**WHAT THE EXERCISE ASKS:**
Return the listing below unchanged, minus its pictures.

**DATA TO EXAMINE:**
● ● ● ●

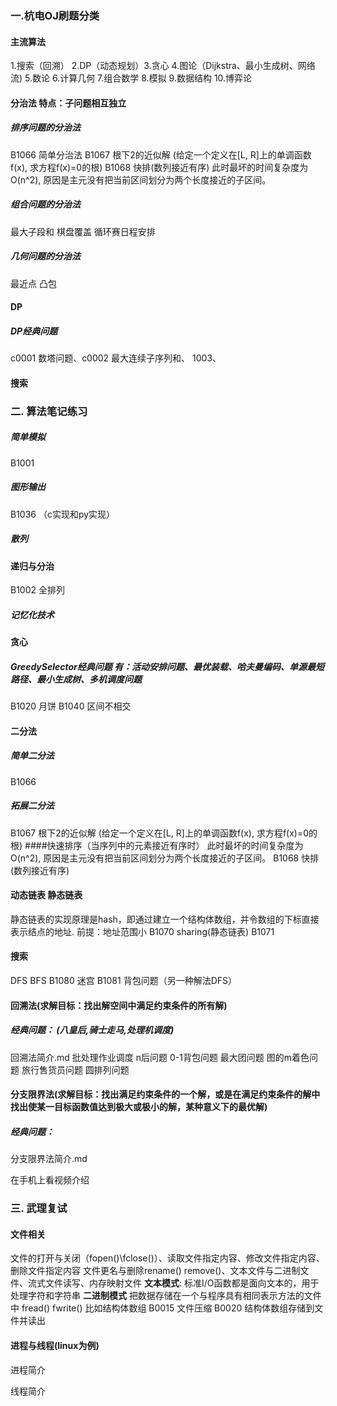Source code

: ### 一.杭电OJ刷题分类
#### 主流算法
1.搜索（回溯） 2.DP（动态规划）3.贪心 4.图论（Dijkstra、最小生成树、网络流) 5.数论 6.计算几何 7.组合数学  8.模拟 9.数据结构 10.博弈论
#### 分治法 特点：子问题相互独立
##### 排序问题的分治法
B1066 简单分治法
B1067 根下2的近似解 (给定一个定义在[L, R]上的单调函数f(x), 求方程f(x)=0的根)
B1068 快排(数列接近有序) 此时最坏的时间复杂度为O(n^2), 原因是主元没有把当前区间划分为两个长度接近的子区间。 
##### 组合问题的分治法
最大子段和   棋盘覆盖    循环赛日程安排
##### 几何问题的分治法
最近点  凸包

#### DP
##### DP经典问题
c0001 数塔问题、c0002 最大连续子序列和、
1003、

#### 搜索





### 二. 算法笔记练习
##### 简单模拟 
B1001

##### 图形输出
B1036 （c实现和py实现）

##### 散列

#### 递归与分治
B1002 全排列
##### 记忆化技术

#### 贪心
##### GreedySelector经典问题 有：活动安排问题、最优装载、哈夫曼编码、单源最短路径、最小生成树、多机调度问题
B1020 月饼  B1040 区间不相交

#### 二分法
##### 简单二分法
B1066
##### 拓展二分法
B1067 根下2的近似解 (给定一个定义在[L, R]上的单调函数f(x), 求方程f(x)=0的根)
####快速排序（当序列中的元素接近有序时）
此时最坏的时间复杂度为O(n^2), 原因是主元没有把当前区间划分为两个长度接近的子区间。
B1068 快排(数列接近有序)

#### 动态链表   静态链表
静态链表的实现原理是hash，即通过建立一个结构体数组，并令数组的下标直接表示结点的地址. 前提：地址范围小
B1070 sharing(静态链表)     B1071 

#### 搜索
DFS   BFS
B1080 迷宫   B1081 背包问题（另一种解法DFS）
#### 回溯法(求解目标：找出解空间中满足约束条件的所有解)
##### 经典问题：  (八皇后,骑士走马,处理机调度)
回溯法简介.md
批处理作业调度  n后问题 0-1背包问题 最大团问题 图的m着色问题 旅行售货员问题  圆排列问题

#### 分支限界法(求解目标：找出满足约束条件的一个解，或是在满足约束条件的解中找出使某一目标函数值达到极大或极小的解，某种意义下的最优解)
##### 经典问题：
分支限界法简介.md

在手机上看视频介绍

### 三. 武理复试
#### 文件相关
文件的打开与关闭（fopen()\fclose()）、读取文件指定内容、修改文件指定内容、删除文件指定内容
文件更名与删除rename() remove()、文本文件与二进制文件、流式文件读写、内存映射文件
**文本模式**:  标准I/O函数都是面向文本的，用于处理字符和字符串
**二进制模式**  把数据存储在一个与程序具有相同表示方法的文件中 fread()  fwrite() 比如结构体数组
B0015 文件压缩     B0020 结构体数组存储到文件并读出

#### 进程与线程(linux为例)
进程简介

线程简介










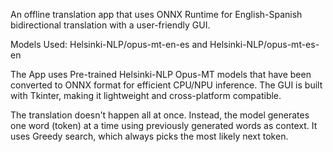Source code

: An offline translation app that uses ONNX Runtime for English-Spanish bidirectional translation with a user-friendly GUI.

Models Used: Helsinki-NLP/opus-mt-en-es and Helsinki-NLP/opus-mt-es-en

The App uses Pre-trained Helsinki-NLP Opus-MT models that have been converted to ONNX format for efficient CPU/NPU inference. The GUI is built with Tkinter, making it lightweight and cross-platform compatible.

The translation doesn't happen all at once. Instead, the model generates one word (token) at a time using previously generated words as context. It uses Greedy search, which always picks the most likely next token. 
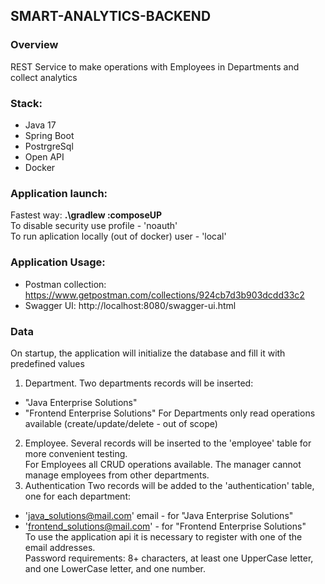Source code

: ## SMART-ANALYTICS-BACKEND

### Overview
REST Service to make operations with Employees in Departments and collect analytics

### Stack:
- Java 17
- Spring Boot
- PostrgreSql
- Open API
- Docker

### Application launch:
Fastest way: **.\gradlew :composeUP**  
To disable security use profile - 'noauth'  
To run aplication locally (out of docker) user - 'local'

### Application Usage:
- Postman collection: https://www.getpostman.com/collections/924cb7d3b903dcdd33c2
- Swagger UI: http://localhost:8080/swagger-ui.html

### Data
On startup, the application will initialize the database and fill it with predefined values
1. Department.
  Two departments records will be inserted:
  - "Java Enterprise Solutions"
  - "Frontend Enterprise Solutions"
  For Departments only read operations available (create/update/delete - out of scope)
2. Employee.
  Several records will be inserted to the 'employee' table for more convenient testing.  
  For Employees all CRUD operations available. The manager cannot manage employees from other departments.
3. Authentication
  Two records will be added to the 'authentication' table, one for each department:
  - 'java_solutions@mail.com' email - for "Java Enterprise Solutions"
  - 'frontend_solutions@mail.com' - for "Frontend Enterprise Solutions"  
  To use the application api it is necessary to register with one of the email addresses.   
  Password requirements: 8+ characters, at least one UpperCase letter, and one LowerCase letter, and one number.

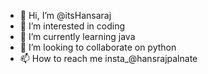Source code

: - 👋 Hi, I’m @itsHansaraj
- 👀 I’m interested in coding
- 🌱 I’m currently learning java
- 💞️ I’m looking to collaborate on python
- 📫 How to reach me insta_@hansrajpalnate

<!---
itsHansaraj/itsHansaraj is a ✨ special ✨ repository because its `README.md` (this file) appears on your GitHub profile.
You can click the Preview link to take a look at your changes.
--->
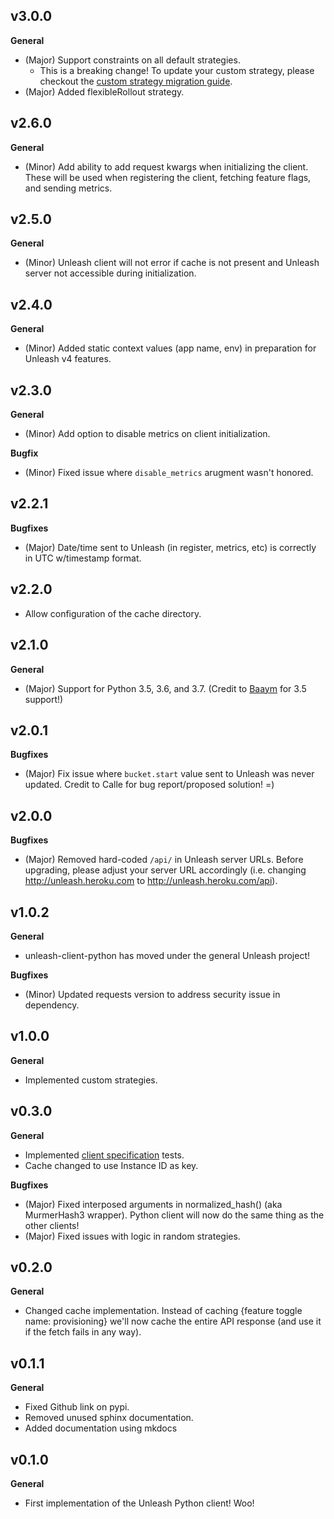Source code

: ## v3.0.0
**General**
* (Major) Support constraints on all default strategies.  
    * This is a breaking change!  To update your custom strategy, please checkout the [custom strategy migration guide](https://unleash.github.io/unleash-client-python/customstrategies/).
* (Major) Added flexibleRollout strategy.

## v2.6.0

**General**
* (Minor) Add ability to add request kwargs when initializing the client.  These will be used when registering the client, fetching feature flags, and sending metrics. 

## v2.5.0

**General**
* (Minor) Unleash client will not error if cache is not present and Unleash server not accessible during initialization.

## v2.4.0

**General**
* (Minor) Added static context values (app name, env) in preparation for Unleash v4 features.

## v2.3.0

**General**
* (Minor) Add option to disable metrics on client initialization.


**Bugfix**

* (Minor) Fixed issue where `disable_metrics` arugment wasn't honored.

## v2.2.1

**Bugfixes**

* (Major) Date/time sent to Unleash (in register, metrics, etc) is correctly in UTC w/timestamp format.

## v2.2.0

* Allow configuration of the cache directory.

## v2.1.0

**General**

* (Major) Support for Python 3.5, 3.6, and 3.7.  (Credit to [Baaym](https://github.com/baaym) for 3.5 support!)

## v2.0.1

**Bugfixes**

* (Major) Fix issue where `bucket.start` value sent to Unleash was never updated. Credit to Calle for bug report/proposed solution! =)

## v2.0.0

**Bugfixes**

* (Major) Removed hard-coded `/api/` in Unleash server URLs. Before upgrading, please adjust your server URL accordingly (i.e. changing http://unleash.heroku.com to http://unleash.heroku.com/api).

## v1.0.2

**General**

* unleash-client-python has moved under the general Unleash project!

**Bugfixes**

* (Minor) Updated requests version to address security issue in dependency.

## v1.0.0
**General**

* Implemented custom strategies. 

## v0.3.0

**General**

* Implemented [client specification](https://github.com/Unleash/client-specification) tests.
* Cache changed to use Instance ID as key.

**Bugfixes**

* (Major) Fixed interposed arguments in normalized_hash() (aka MurmerHash3 wrapper).  Python client will now do the same thing as the other clients!
* (Major) Fixed issues with logic in random strategies.

## v0.2.0

**General**

* Changed cache implementation.  Instead of caching {feature toggle name: provisioning} we'll now cache the entire API response (and use it if the fetch fails in any way).

## v0.1.1

**General**

* Fixed Github link on pypi.
* Removed unused sphinx documentation.
* Added documentation using mkdocs

## v0.1.0

**General**

* First implementation of the Unleash Python client!  Woo!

● ● ● ●

**YOUR RESPONSE:**
Source code

: ### 一.杭电OJ刷题分类
#### 主流算法
1.搜索（回溯） 2.DP（动态规划）3.贪心 4.图论（Dijkstra、最小生成树、网络流) 5.数论 6.计算几何 7.组合数学  8.模拟 9.数据结构 10.博弈论
#### 分治法 特点：子问题相互独立
##### 排序问题的分治法
B1066 简单分治法
B1067 根下2的近似解 (给定一个定义在[L, R]上的单调函数f(x), 求方程f(x)=0的根)
B1068 快排(数列接近有序) 此时最坏的时间复杂度为O(n^2), 原因是主元没有把当前区间划分为两个长度接近的子区间。 
##### 组合问题的分治法
最大子段和   棋盘覆盖    循环赛日程安排
##### 几何问题的分治法
最近点  凸包

#### DP
##### DP经典问题
c0001 数塔问题、c0002 最大连续子序列和、
1003、

#### 搜索





### 二. 算法笔记练习
##### 简单模拟 
B1001

##### 图形输出
B1036 （c实现和py实现）

##### 散列

#### 递归与分治
B1002 全排列
##### 记忆化技术

#### 贪心
##### GreedySelector经典问题 有：活动安排问题、最优装载、哈夫曼编码、单源最短路径、最小生成树、多机调度问题
B1020 月饼  B1040 区间不相交

#### 二分法
##### 简单二分法
B1066
##### 拓展二分法
B1067 根下2的近似解 (给定一个定义在[L, R]上的单调函数f(x), 求方程f(x)=0的根)
####快速排序（当序列中的元素接近有序时）
此时最坏的时间复杂度为O(n^2), 原因是主元没有把当前区间划分为两个长度接近的子区间。
B1068 快排(数列接近有序)

#### 动态链表   静态链表
静态链表的实现原理是hash，即通过建立一个结构体数组，并令数组的下标直接表示结点的地址. 前提：地址范围小
B1070 sharing(静态链表)     B1071 

#### 搜索
DFS   BFS
B1080 迷宫   B1081 背包问题（另一种解法DFS）
#### 回溯法(求解目标：找出解空间中满足约束条件的所有解)
##### 经典问题：  (八皇后,骑士走马,处理机调度)
回溯法简介.md
批处理作业调度  n后问题 0-1背包问题 最大团问题 图的m着色问题 旅行售货员问题  圆排列问题

#### 分支限界法(求解目标：找出满足约束条件的一个解，或是在满足约束条件的解中找出使某一目标函数值达到极大或极小的解，某种意义下的最优解)
##### 经典问题：
分支限界法简介.md

在手机上看视频介绍

### 三. 武理复试
#### 文件相关
文件的打开与关闭（fopen()\fclose()）、读取文件指定内容、修改文件指定内容、删除文件指定内容
文件更名与删除rename() remove()、文本文件与二进制文件、流式文件读写、内存映射文件
**文本模式**:  标准I/O函数都是面向文本的，用于处理字符和字符串
**二进制模式**  把数据存储在一个与程序具有相同表示方法的文件中 fread()  fwrite() 比如结构体数组
B0015 文件压缩     B0020 结构体数组存储到文件并读出

#### 进程与线程(linux为例)
进程简介

线程简介










Source code

: An offline translation app that uses ONNX Runtime for English-Spanish bidirectional translation with a user-friendly GUI.

Models Used: Helsinki-NLP/opus-mt-en-es and Helsinki-NLP/opus-mt-es-en

The App uses Pre-trained Helsinki-NLP Opus-MT models that have been converted to ONNX format for efficient CPU/NPU inference. The GUI is built with Tkinter, making it lightweight and cross-platform compatible.

The translation doesn't happen all at once. Instead, the model generates one word (token) at a time using previously generated words as context. It uses Greedy search, which always picks the most likely next token. 
Source code

: ## SMART-ANALYTICS-BACKEND

### Overview
REST Service to make operations with Employees in Departments and collect analytics

### Stack:
- Java 17
- Spring Boot
- PostrgreSql
- Open API
- Docker

### Application launch:
Fastest way: **.\gradlew :composeUP**  
To disable security use profile - 'noauth'  
To run aplication locally (out of docker) user - 'local'

### Application Usage:
- Postman collection: https://www.getpostman.com/collections/924cb7d3b903dcdd33c2
- Swagger UI: http://localhost:8080/swagger-ui.html

### Data
On startup, the application will initialize the database and fill it with predefined values
1. Department.
  Two departments records will be inserted:
  - "Java Enterprise Solutions"
  - "Frontend Enterprise Solutions"
  For Departments only read operations available (create/update/delete - out of scope)
2. Employee.
  Several records will be inserted to the 'employee' table for more convenient testing.  
  For Employees all CRUD operations available. The manager cannot manage employees from other departments.
3. Authentication
  Two records will be added to the 'authentication' table, one for each department:
  - 'java_solutions@mail.com' email - for "Java Enterprise Solutions"
  - 'frontend_solutions@mail.com' - for "Frontend Enterprise Solutions"  
  To use the application api it is necessary to register with one of the email addresses.   
  Password requirements: 8+ characters, at least one UpperCase letter, and one LowerCase letter, and one number.

Source code

: - 👋 Hi, I’m @itsHansaraj
- 👀 I’m interested in coding
- 🌱 I’m currently learning java
- 💞️ I’m looking to collaborate on python
- 📫 How to reach me insta_@hansrajpalnate

<!---
itsHansaraj/itsHansaraj is a ✨ special ✨ repository because its `README.md` (this file) appears on your GitHub profile.
You can click the Preview link to take a look at your changes.
--->
Source code

: ## v3.0.0
**General**
* (Major) Support constraints on all default strategies.  
    * This is a breaking change!  To update your custom strategy, please checkout the [custom strategy migration guide](https://unleash.github.io/unleash-client-python/customstrategies/).
* (Major) Added flexibleRollout strategy.

## v2.6.0

**General**
* (Minor) Add ability to add request kwargs when initializing the client.  These will be used when registering the client, fetching feature flags, and sending metrics. 

## v2.5.0

**General**
* (Minor) Unleash client will not error if cache is not present and Unleash server not accessible during initialization.

## v2.4.0

**General**
* (Minor) Added static context values (app name, env) in preparation for Unleash v4 features.

## v2.3.0

**General**
* (Minor) Add option to disable metrics on client initialization.


**Bugfix**

* (Minor) Fixed issue where `disable_metrics` arugment wasn't honored.

## v2.2.1

**Bugfixes**

* (Major) Date/time sent to Unleash (in register, metrics, etc) is correctly in UTC w/timestamp format.

## v2.2.0

* Allow configuration of the cache directory.

## v2.1.0

**General**

* (Major) Support for Python 3.5, 3.6, and 3.7.  (Credit to [Baaym](https://github.com/baaym) for 3.5 support!)

## v2.0.1

**Bugfixes**

* (Major) Fix issue where `bucket.start` value sent to Unleash was never updated. Credit to Calle for bug report/proposed solution! =)

## v2.0.0

**Bugfixes**

* (Major) Removed hard-coded `/api/` in Unleash server URLs. Before upgrading, please adjust your server URL accordingly (i.e. changing http://unleash.heroku.com to http://unleash.heroku.com/api).

## v1.0.2

**General**

* unleash-client-python has moved under the general Unleash project!

**Bugfixes**

* (Minor) Updated requests version to address security issue in dependency.

## v1.0.0
**General**

* Implemented custom strategies. 

## v0.3.0

**General**

* Implemented [client specification](https://github.com/Unleash/client-specification) tests.
* Cache changed to use Instance ID as key.

**Bugfixes**

* (Major) Fixed interposed arguments in normalized_hash() (aka MurmerHash3 wrapper).  Python client will now do the same thing as the other clients!
* (Major) Fixed issues with logic in random strategies.

## v0.2.0

**General**

* Changed cache implementation.  Instead of caching {feature toggle name: provisioning} we'll now cache the entire API response (and use it if the fetch fails in any way).

## v0.1.1

**General**

* Fixed Github link on pypi.
* Removed unused sphinx documentation.
* Added documentation using mkdocs

## v0.1.0

**General**

* First implementation of the Unleash Python client!  Woo!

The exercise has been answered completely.